Chris Morley looks back at the first official Fifa-licensed World Cup video game for home computers.
With the 2022 World Cup final due to be played just a week before Christmas Day (December 18) we thought we'd look ahead to a first winter World Cup in Qatar with a look back at every FIFA licensed computer game, as well as a few which borrow the basic format of the Jules Rimet Trophy - to give the prized silverware the official name it's held since 1946 to honour the French then-FIFA president who was behind the initial 1929 plans for the first such tournament as hosted & indeed won by Uruguay the following year.
It would take until 1986, though, for any kind of virtual representation to quite literally come into play.

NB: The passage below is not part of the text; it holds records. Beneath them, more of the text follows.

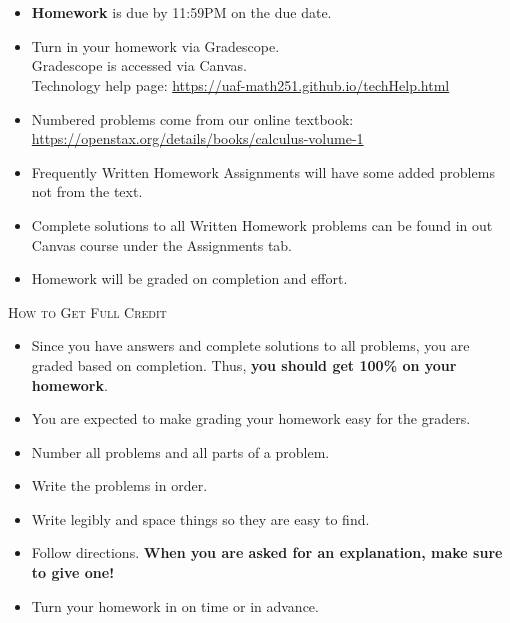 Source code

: \documentclass[11pt,fleqn]{article}
\begin{document}
\vspace*{-0.7in}

\begin{center}
  {\large{
  }}\\
\end{center}
\quad\\
\begin{itemize}
\item \textbf{Homework} is due by 11:59PM on the due date. 
\item Turn in your homework via Gradescope. \\
Gradescope is accessed via Canvas. \\
Technology help page: 
\url{https://uaf-math251.github.io/techHelp.html}
\item Numbered problems come from our online textbook:\\ \url{https://openstax.org/details/books/calculus-volume-1}\\
\item Frequently Written Homework Assignments will have some added problems not from the text.
\item Complete solutions to all Written Homework problems can be found in out Canvas course under the Assignments tab. 
\item Homework will be graded on completion and effort. \\
\end{itemize}

\noindent \textsc{How to Get Full Credit}
\begin{itemize}
\item Since you have answers and complete solutions to all problems, you are graded based on completion. Thus, \textbf{you should get 100\% on your homework}.
\item You are expected to make grading your homework easy for the graders.
\item Number all problems and all parts of a problem.
\item Write the problems in order.
\item Write legibly and space things so they are easy to find.
\item Follow directions. \textbf{When you are asked for an explanation, make sure to give one!}
\item Turn your homework in on time or in advance. \\
\end{itemize}
\end{document}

Mexico '86 that is, a World Cup that is probably best remembered for the late Diego Maradona's “Hand of God” goal against England in the quarter finals, which went quite some way towards helping Argentina in setting up a final victory over West Germany & sealing a second hoisting aloft of the famous old trophy they'd first won on home soil in 1978.

To capitalise on the event, Artic Computing had produced a football tournament game in time for Mexico '86 for the Amstrad CPC, Commodore 64 & ZX Spectrum, you only got the full complement of qualified teams if you had a Spectrum. Argentina, Brazil, France, Germany, England, Mexico, Scotland, Spain & Uruguay were the only teams included for the Amstrad & Commodore equivalents.
As Zzap said of what was probably its biggest selling point at the time,
“The World Cup is happening at this very moment, and if that isn't enough, here's US Gold's World Cup Carnival so you can play your own footy matches in between watching the real ones.”
However, publishers US Gold had simply decided to tweak Artic's original World Cup Football from 1984, landing themselves in hot water with Prism Leisure Corporation who'd sold the copyright to World Cup Football the following year, largely to keep themselves afloat.



How did this publishing controversy come about? Retronauts took a look back at how it all began...
“It used to be that every four years, a World Cup game would accompany the veritable feast of football. But in the good old days, you'd have a whole bellyful of World Cup-themed titles, official and unofficial -- almost any arcade footie game of the past uses national teams and takes some sort of tournament formula, after all. Naturally said titles are often pretty average, especially these days...but one in particular is quite the infamous example -- and for so many more reasons than simply being a terrible game. It's one of the great controversies of the '80s UK microcomputer age, in fact.”
It seems the Carnival was over before it had even started, thanks to the collapse of a previous arrangement with developers Ocean to basically put the World Cup stamp on their game Match Day.
“...that's not what Ocean gave US Gold. In fact, they didn't give them anything at all. Months passed, other projects were worked on, and with about three months to go before kick off in Mexico City, US Gold checked up on Ocean's progress to find that...well, they'd forgotten.“
So, US Gold tweaked Artic's earlier attempt to fulfill their licence for the tournament which was responsible for starting, and indeed later spreading the popularity of, the Mexican wave. No such love for World Cup Carnival though, the majority of reviews were scathing, copies were returned to shops & damning letters were sent in to many a gaming magazine. Zzap had this to say...
“World Cup Carnival is here at last, and what a load of complete and utter crud it is. I thought that US Gold had something really special for us football fans, but no. Just a recycled copy of Artic's pathetic World Cup II. The game plays so incredibly badly it's not true — when you have a player under your control, the rest of your team mates don't move a muscle — they just stand there like dummies.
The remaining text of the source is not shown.